Required work
Give back the lines of the records exactly, starting at the first and ending at the one with "Exercice (Interpolation bilinéaire, l'empire".

Data shown
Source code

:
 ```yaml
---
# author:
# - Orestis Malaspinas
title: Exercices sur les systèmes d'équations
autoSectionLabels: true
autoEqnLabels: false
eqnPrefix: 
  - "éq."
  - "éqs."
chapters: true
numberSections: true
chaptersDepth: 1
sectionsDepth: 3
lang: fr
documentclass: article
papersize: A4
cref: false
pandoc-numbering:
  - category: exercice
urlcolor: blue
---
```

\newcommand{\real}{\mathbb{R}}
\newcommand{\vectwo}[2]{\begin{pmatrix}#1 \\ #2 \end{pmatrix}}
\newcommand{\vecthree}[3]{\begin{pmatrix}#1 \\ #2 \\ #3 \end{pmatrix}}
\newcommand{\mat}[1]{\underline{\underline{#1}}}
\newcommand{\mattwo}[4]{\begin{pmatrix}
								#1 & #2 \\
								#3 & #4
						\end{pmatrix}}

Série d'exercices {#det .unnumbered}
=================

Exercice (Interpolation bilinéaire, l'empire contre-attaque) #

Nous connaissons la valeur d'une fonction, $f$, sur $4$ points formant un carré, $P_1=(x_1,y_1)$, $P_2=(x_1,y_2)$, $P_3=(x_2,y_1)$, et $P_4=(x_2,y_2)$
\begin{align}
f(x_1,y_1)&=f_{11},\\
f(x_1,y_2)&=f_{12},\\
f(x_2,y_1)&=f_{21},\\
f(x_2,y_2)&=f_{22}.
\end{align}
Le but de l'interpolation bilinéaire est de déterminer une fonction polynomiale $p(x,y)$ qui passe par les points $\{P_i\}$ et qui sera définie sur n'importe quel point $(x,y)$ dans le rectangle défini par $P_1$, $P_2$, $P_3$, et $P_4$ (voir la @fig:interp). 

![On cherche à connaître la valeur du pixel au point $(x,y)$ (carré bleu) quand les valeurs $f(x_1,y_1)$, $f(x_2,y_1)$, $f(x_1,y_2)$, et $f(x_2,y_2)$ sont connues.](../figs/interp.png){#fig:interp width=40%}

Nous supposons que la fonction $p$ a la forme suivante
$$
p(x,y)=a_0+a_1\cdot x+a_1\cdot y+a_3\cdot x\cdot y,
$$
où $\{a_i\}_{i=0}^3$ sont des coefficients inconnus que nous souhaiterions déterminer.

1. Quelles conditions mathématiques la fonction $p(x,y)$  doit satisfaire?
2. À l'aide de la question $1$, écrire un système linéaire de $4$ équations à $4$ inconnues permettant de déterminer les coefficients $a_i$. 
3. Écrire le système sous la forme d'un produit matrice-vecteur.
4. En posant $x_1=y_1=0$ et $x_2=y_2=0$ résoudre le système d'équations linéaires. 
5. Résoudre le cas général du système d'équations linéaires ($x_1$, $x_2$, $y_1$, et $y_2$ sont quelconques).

Result
Source code

:
 ```yaml
---
# author:
# - Orestis Malaspinas
title: Exercices sur les systèmes d'équations
autoSectionLabels: true
autoEqnLabels: false
eqnPrefix: 
  - "éq."
  - "éqs."
chapters: true
numberSections: true
chaptersDepth: 1
sectionsDepth: 3
lang: fr
documentclass: article
papersize: A4
cref: false
pandoc-numbering:
  - category: exercice
urlcolor: blue
---
```

\newcommand{\real}{\mathbb{R}}
\newcommand{\vectwo}[2]{\begin{pmatrix}#1 \\ #2 \end{pmatrix}}
\newcommand{\vecthree}[3]{\begin{pmatrix}#1 \\ #2 \\ #3 \end{pmatrix}}
\newcommand{\mat}[1]{\underline{\underline{#1}}}
\newcommand{\mattwo}[4]{\begin{pmatrix}
								#1 & #2 \\
								#3 & #4
						\end{pmatrix}}

Série d'exercices {#det .unnumbered}
=================

Exercice (Interpolation bilinéaire, l'empire contre-attaque) #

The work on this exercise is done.